## ASSIGNED TASK
Please repeat each of the records that follow, exactly as written.

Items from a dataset
********

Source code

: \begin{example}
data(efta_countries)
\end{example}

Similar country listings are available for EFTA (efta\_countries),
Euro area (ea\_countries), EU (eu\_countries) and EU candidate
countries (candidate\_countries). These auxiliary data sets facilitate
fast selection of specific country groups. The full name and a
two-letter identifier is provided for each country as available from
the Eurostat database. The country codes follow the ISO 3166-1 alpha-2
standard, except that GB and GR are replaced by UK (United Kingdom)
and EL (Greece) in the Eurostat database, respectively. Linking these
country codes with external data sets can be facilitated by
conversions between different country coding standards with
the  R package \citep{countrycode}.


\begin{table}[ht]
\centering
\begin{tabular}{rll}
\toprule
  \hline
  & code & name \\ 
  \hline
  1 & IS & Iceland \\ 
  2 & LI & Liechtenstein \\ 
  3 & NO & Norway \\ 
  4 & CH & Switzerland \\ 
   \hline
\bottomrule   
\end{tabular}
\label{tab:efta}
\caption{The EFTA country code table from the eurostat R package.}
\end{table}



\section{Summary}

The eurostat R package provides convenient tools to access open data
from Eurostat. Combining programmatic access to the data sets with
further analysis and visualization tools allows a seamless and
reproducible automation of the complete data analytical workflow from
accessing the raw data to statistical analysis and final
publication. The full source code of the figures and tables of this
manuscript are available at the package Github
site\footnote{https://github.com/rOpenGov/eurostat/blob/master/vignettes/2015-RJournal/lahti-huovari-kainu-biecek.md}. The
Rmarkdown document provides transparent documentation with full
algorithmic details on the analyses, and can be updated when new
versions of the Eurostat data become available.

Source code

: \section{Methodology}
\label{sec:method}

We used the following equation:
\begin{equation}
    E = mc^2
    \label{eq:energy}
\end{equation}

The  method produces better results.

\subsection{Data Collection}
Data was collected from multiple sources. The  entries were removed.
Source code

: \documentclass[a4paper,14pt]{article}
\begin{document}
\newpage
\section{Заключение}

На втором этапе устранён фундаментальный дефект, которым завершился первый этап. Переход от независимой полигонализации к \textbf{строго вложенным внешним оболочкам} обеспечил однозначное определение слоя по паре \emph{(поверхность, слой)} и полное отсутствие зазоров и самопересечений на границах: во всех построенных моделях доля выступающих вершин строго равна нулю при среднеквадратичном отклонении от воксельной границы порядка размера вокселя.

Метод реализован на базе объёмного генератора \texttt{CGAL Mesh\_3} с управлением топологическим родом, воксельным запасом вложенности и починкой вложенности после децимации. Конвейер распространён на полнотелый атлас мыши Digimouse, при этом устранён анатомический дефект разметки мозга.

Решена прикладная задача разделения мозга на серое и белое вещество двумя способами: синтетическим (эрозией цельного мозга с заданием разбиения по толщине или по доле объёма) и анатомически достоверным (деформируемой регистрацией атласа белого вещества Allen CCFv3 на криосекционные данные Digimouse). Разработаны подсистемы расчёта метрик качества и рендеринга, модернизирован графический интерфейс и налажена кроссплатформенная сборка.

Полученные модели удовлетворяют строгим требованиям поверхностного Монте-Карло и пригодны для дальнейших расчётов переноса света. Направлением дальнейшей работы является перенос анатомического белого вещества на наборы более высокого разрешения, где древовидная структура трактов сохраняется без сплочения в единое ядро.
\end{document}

********

## ANSWER AREA
Source code

: \begin{example}
data(efta_countries)
\end{example}

Similar country listings are available for EFTA (efta\_countries),
Euro area (ea\_countries), EU (eu\_countries) and EU candidate
countries (candidate\_countries). These auxiliary data sets facilitate
fast selection of specific country groups. The full name and a
two-letter identifier is provided for each country as available from
the Eurostat database. The country codes follow the ISO 3166-1 alpha-2
standard, except that GB and GR are replaced by UK (United Kingdom)
and EL (Greece) in the Eurostat database, respectively. Linking these
country codes with external data sets can be facilitated by
conversions between different country coding standards with
the  R package \citep{countrycode}.


\begin{table}[ht]
\centering
\begin{tabular}{rll}
\toprule
  \hline
  & code & name \\ 
  \hline
  1 & IS & Iceland \\ 
  2 & LI & Liechtenstein \\ 
  3 & NO & Norway \\ 
  4 & CH & Switzerland \\ 
   \hline
\bottomrule   
\end{tabular}
\label{tab:efta}
\caption{The EFTA country code table from the eurostat R package.}
\end{table}



\section{Summary}

The eurostat R package provides convenient tools to access open data
from Eurostat. Combining programmatic access to the data sets with
further analysis and visualization tools allows a seamless and
reproducible automation of the complete data analytical workflow from
accessing the raw data to statistical analysis and final
publication. The full source code of the figures and tables of this
manuscript are available at the package Github
site\footnote{https://github.com/rOpenGov/eurostat/blob/master/vignettes/2015-RJournal/lahti-huovari-kainu-biecek.md}. The
Rmarkdown document provides transparent documentation with full
algorithmic details on the analyses, and can be updated when new
versions of the Eurostat data become available.

Source code

: \section{Methodology}
\label{sec:method}

We used the following equation:
\begin{equation}
    E = mc^2
    \label{eq:energy}
\end{equation}

The  method produces better results.

\subsection{Data Collection}
Data was collected from multiple sources. The  entries were removed.
Source code

: \documentclass[a4paper,14pt]{article}
\begin{document}
\newpage
\section{Заключение}

На втором этапе устранён фундаментальный дефект, которым завершился первый этап. Переход от независимой полигонализации к \textbf{строго вложенным внешним оболочкам} обеспечил однозначное определение слоя по паре \emph{(поверхность, слой)} и полное отсутствие зазоров и самопересечений на границах: во всех построенных моделях доля выступающих вершин строго равна нулю при среднеквадратичном отклонении от воксельной границы порядка размера вокселя.

Метод реализован на базе объёмного генератора \texttt{CGAL Mesh\_3} с управлением топологическим родом, воксельным запасом вложенности и починкой вложенности после децимации. Конвейер распространён на полнотелый атлас мыши Digimouse, при этом устранён анатомический дефект разметки мозга.

Решена прикладная задача разделения мозга на серое и белое вещество двумя способами: синтетическим (эрозией цельного мозга с заданием разбиения по толщине или по доле объёма) и анатомически достоверным (деформируемой регистрацией атласа белого вещества Allen CCFv3 на криосекционные данные Digimouse). Разработаны подсистемы расчёта метрик качества и рендеринга, модернизирован графический интерфейс и налажена кроссплатформенная сборка.

Полученные модели удовлетворяют строгим требованиям поверхностного Монте-Карло и пригодны для дальнейших расчётов переноса света. Направлением дальнейшей работы является перенос анатомического белого вещества на наборы более высокого разрешения, где древовидная структура трактов сохраняется без сплочения в единое ядро.
\end{document}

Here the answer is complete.